If you’re experiencing low mood, anxiety, anger or any uncomfortable emotion, take time to climb off the treadmill for a while, take a step back, observe the bigger picture and listen to what your older wiser self is actually trying to tell you.
How to access the powerful messages of your subconscious mind
The essential message of mindfulness is being in the present moment and simply observing thoughts and feelings as transient.
Be aware of any thoughts that are there, note them and consider whether they offer any insight into your current mood.
Our silent right hemisphere, the seat of insight and wisdom, has no language, but is free to communicate when we are asleep and the rational brain has stepped down.
Keep a dream diary and consider the contents of your dreams and the symbolism of the underlying theme. Dreams are not literal. Sometimes you have to examine the images to get a deeper understanding about what you are suppressing in everyday life.
Get a large piece of paper and begin to write anything that pops into your mind.
Don’t filter or censor it, even if it does not make sense immediately. Have a look at later on and notice if any patterns are emerging.
The holistic wheel of life encourages you to score the major areas of your life on a 1-10 scale. This can reveal areas that are not working for you and where changes could be made.
Do not underestimate the power of connecting with another human brain.
Others can see things which are blindingly obvious to them, but we cannot see because we are too close to the picture and caught up in the emotions of the moment.
It has to be acknowledged there are implications for others we make important life decisions to end relationships. These must be considered but, if your situation is so toxic it is making you will, perhaps you need to consider the implications of not taking action.

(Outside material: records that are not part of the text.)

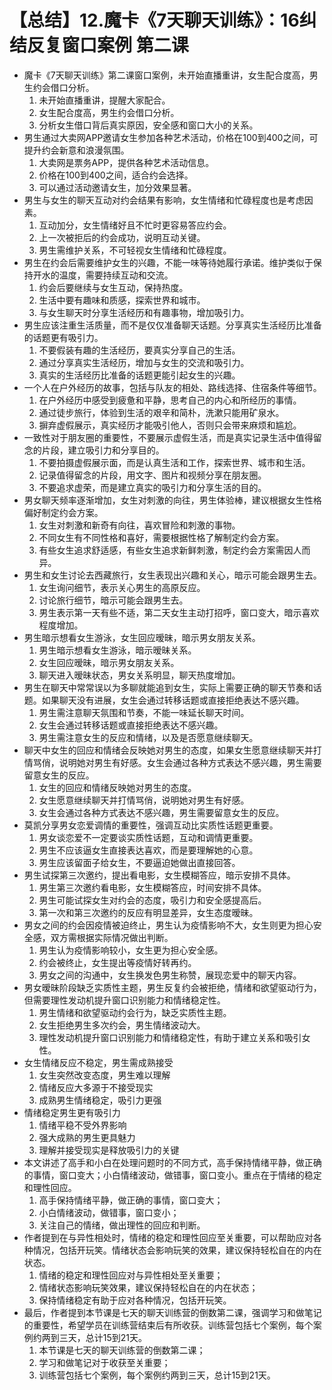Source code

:# 【总结】12.魔卡《7天聊天训练》：16纠结反复窗口案例 第二课

-   魔卡《7天聊天训练》第二课窗口案例，未开始直播重讲，女生配合度高，男生约会借口分析。
    1.  未开始直播重讲，提醒大家配合。
    2.  女生配合度高，男生约会借口分析。
    3.  分析女生借口背后真实原因，安全感和窗口大小的关系。
-   男生通过大卖网APP邀请女生参加各种艺术活动，价格在100到400之间，可提升约会新意和浪漫氛围。
    1.  大卖网是票务APP，提供各种艺术活动信息。
    2.  价格在100到400之间，适合约会选择。
    3.  可以通过活动邀请女生，加分效果显著。
-   男生与女生的聊天互动对约会结果有影响，女生情绪和忙碌程度也是考虑因素。
    1.  互动加分，女生情绪好且不忙时更容易答应约会。
    2.  上一次被拒后的约会成功，说明互动关键。
    3.  男生需维护关系，不可轻视女生情绪和忙碌程度。
-   男生在约会后需要维护女生的兴趣，不能一味等待她履行承诺。维护类似于保持开水的温度，需要持续互动和交流。
    1.  约会后要继续与女生互动，保持热度。
    2.  生活中要有趣味和质感，探索世界和城市。
    3.  与女生聊天时分享生活经历和有趣事物，增加吸引力。
-   男生应该注重生活质量，而不是仅仅准备聊天话题。分享真实生活经历比准备的话题更有吸引力。
    1.  不要假装有趣的生活经历，要真实分享自己的生活。
    2.  通过分享真实生活经历，增加与女生的交流和吸引力。
    3.  真实的生活经历比准备的话题更能引起女生的兴趣。
-   一个人在户外经历的故事，包括与队友的相处、路线选择、住宿条件等细节。
    1.  在户外经历中感受到疲惫和平静，思考自己的内心和所经历的事情。
    2.  通过徒步旅行，体验到生活的艰辛和简朴，洗漱只能用矿泉水。
    3.  摒弃虚假展示，真实经历才能吸引他人，否则只会带来麻烦和尴尬。
-   一致性对于朋友圈的重要性，不要展示虚假生活，而是真实记录生活中值得留念的片段，建立吸引力和分享目的。
    1.  不要拍摄虚假展示面，而是认真生活和工作，探索世界、城市和生活。
    2.  记录值得留念的片段，用文字、图片和视频分享在朋友圈。
    3.  不要追求虚荣，而是建立真实的吸引力和分享生活的目的。
-   男女聊天频率逐渐增加，女生对刺激的向往，男生体验棒，建议根据女生性格偏好制定约会方案。
    1.  女生对刺激和新奇有向往，喜欢冒险和刺激的事物。
    2.  不同女生有不同性格和喜好，需要根据性格了解制定约会方案。
    3.  有些女生追求舒适感，有些女生追求新鲜刺激，制定约会方案需因人而异。
-   男生和女生讨论去西藏旅行，女生表现出兴趣和关心，暗示可能会跟男生去。
    1.  女生询问细节，表示关心男生的高原反应。
    2.  讨论旅行细节，暗示可能会跟男生去。
    3.  男生表示第一天有些不适，第二天女生主动打招呼，窗口变大，暗示喜欢程度增加。
-   男生暗示想看女生游泳，女生回应暧昧，暗示男女朋友关系。
    1.  男生暗示想看女生游泳，暗示暧昧关系。
    2.  女生回应暧昧，暗示男女朋友关系。
    3.  聊天进入暧昧状态，男女关系明显，聊天热度增加。
-   男生在聊天中常常误以为多聊就能追到女生，实际上需要正确的聊天节奏和话题。如果聊天没有进展，女生会通过转移话题或直接拒绝表达不感兴趣。
    1.  男生需注意聊天氛围和节奏，不能一味延长聊天时间。
    2.  女生会通过转移话题或直接拒绝表达不感兴趣。
    3.  男生需注意女生的反应和情绪，以及是否愿意继续聊天。
-   聊天中女生的回应和情绪会反映她对男生的态度，如果女生愿意继续聊天并打情骂俏，说明她对男生有好感。女生会通过各种方式表达不感兴趣，男生需要留意女生的反应。
    1.  女生的回应和情绪反映她对男生的态度。
    2.  女生愿意继续聊天并打情骂俏，说明她对男生有好感。
    3.  女生会通过各种方式表达不感兴趣，男生需要留意女生的反应。
-   莫凯分享男女恋爱调情的重要性，强调互动比实质性话题更重要。
    1.  男女谈恋爱不一定要谈实质性话题，互动和调情更重要。
    2.  男生不应该逼女生直接表达喜欢，而是要理解她的心意。
    3.  男生应该留面子给女生，不要逼迫她做出直接回答。
-   男生试探第三次邀约，提出看电影，女生模糊答应，暗示安排不具体。
    1.  男生第三次邀约看电影，女生模糊答应，时间安排不具体。
    2.  男生可能试探女生对约会的态度，吸引力和安全感提高后。
    3.  第一次和第三次邀约的反应有明显差异，女生态度暧昧。
-   男女之间的约会因疫情被迫终止，男生认为疫情影响不大，女生则更为担心安全感，双方需根据实际情况做出判断。
    1.  男生认为疫情影响较小，女生更为担心安全感。
    2.  约会被终止，女生提出等疫情好转再约。
    3.  男女之间的沟通中，女生换发色男生称赞，展现恋爱中的聊天内容。
-   男女暧昧阶段缺乏实质性主题，男生反复约会被拒绝，情绪和欲望驱动行为，但需要理性发动机提升窗口识别能力和情绪稳定性。
    1.  男生情绪和欲望驱动约会行为，缺乏实质性主题。
    2.  女生拒绝男生多次约会，男生情绪波动大。
    3.  理性发动机提升窗口识别能力和情绪稳定性，有助于建立关系和吸引女性。
-   女生情绪反应不稳定，男生需成熟接受
    1.  女生突然改变态度，男生难以理解
    2.  情绪反应大多源于不接受现实
    3.  成熟男生情绪稳定，吸引力更强
-   情绪稳定男生更有吸引力
    1.  情绪平稳不受外界影响
    2.  强大成熟的男生更具魅力
    3.  理解并接受现实是释放吸引力的关键
-   本文讲述了高手和小白在处理问题时的不同方式，高手保持情绪平静，做正确的事情，窗口变大；小白情绪波动，做错事，窗口变小。重点在于情绪的稳定和理性回应。
    1.  高手保持情绪平静，做正确的事情，窗口变大；
    2.  小白情绪波动，做错事，窗口变小；
    3.  关注自己的情绪，做出理性的回应和判断。
-   作者提到在与异性相处时，情绪的稳定和理性回应至关重要，可以帮助应对各种情况，包括开玩笑。情绪状态会影响玩笑的效果，建议保持轻松自在的内在状态。
    1.  情绪的稳定和理性回应对与异性相处至关重要；
    2.  情绪状态影响玩笑效果，建议保持轻松自在的内在状态；
    3.  保持情绪稳定有助于应对各种情况，包括开玩笑。
-   最后，作者提到本节课是七天的聊天训练营的倒数第二课，强调学习和做笔记的重要性，希望学员在训练营结束后有所收获。训练营包括七个案例，每个案例约两到三天，总计15到21天。
    1.  本节课是七天的聊天训练营的倒数第二课；
    2.  学习和做笔记对于收获至关重要；
    3.  训练营包括七个案例，每个案例约两到三天，总计15到21天。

My favourite self-help book is called Feel the Fear and Do it Anyway, and the message is really all in the title.
Perhaps it’s time to reach out and be more real with family and friends, talk to your GP and get a supportive network around you. And hold onto the thought that the end of something is always the beginning of something else. Don’t let Sheila’s future be your future.
Sheila stopped coming to her appointments with me after a while.

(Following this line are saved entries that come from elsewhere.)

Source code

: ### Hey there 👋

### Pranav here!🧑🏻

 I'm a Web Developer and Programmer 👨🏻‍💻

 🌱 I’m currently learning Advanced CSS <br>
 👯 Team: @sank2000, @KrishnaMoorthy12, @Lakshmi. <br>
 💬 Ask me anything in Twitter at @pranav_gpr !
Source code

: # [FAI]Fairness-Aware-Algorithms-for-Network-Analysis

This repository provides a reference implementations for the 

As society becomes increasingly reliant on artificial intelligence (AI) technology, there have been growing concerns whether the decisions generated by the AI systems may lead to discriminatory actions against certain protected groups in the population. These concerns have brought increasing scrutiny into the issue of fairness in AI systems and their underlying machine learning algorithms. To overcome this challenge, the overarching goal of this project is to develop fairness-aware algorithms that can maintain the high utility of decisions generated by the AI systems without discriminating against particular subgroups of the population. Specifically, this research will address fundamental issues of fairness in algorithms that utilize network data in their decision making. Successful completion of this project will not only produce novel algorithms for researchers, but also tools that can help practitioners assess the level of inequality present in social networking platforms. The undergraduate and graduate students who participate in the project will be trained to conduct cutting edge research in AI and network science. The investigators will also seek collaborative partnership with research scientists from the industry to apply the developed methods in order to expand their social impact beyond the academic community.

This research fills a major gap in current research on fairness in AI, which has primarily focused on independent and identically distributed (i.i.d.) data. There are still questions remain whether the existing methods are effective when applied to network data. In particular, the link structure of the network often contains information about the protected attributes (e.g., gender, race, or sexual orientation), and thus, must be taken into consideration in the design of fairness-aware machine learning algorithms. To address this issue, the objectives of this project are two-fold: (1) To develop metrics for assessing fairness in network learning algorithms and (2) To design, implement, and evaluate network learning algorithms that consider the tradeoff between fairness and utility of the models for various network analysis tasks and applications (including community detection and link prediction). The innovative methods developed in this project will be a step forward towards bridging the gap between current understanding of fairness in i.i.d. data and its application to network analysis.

The more I asked her about her husband the more she retreated into silence.
The last time I saw her was when I dropped into a mental health unit and spotted her in the middle of a craft group, making origami flowers; overweight and overmedicated, she looked at me but did not recognise me.
Sheila, it seemed, had chosen to paint herself out of the family picture rather than challenge the status quo. In saving others from discomfort, she had destroyed herself.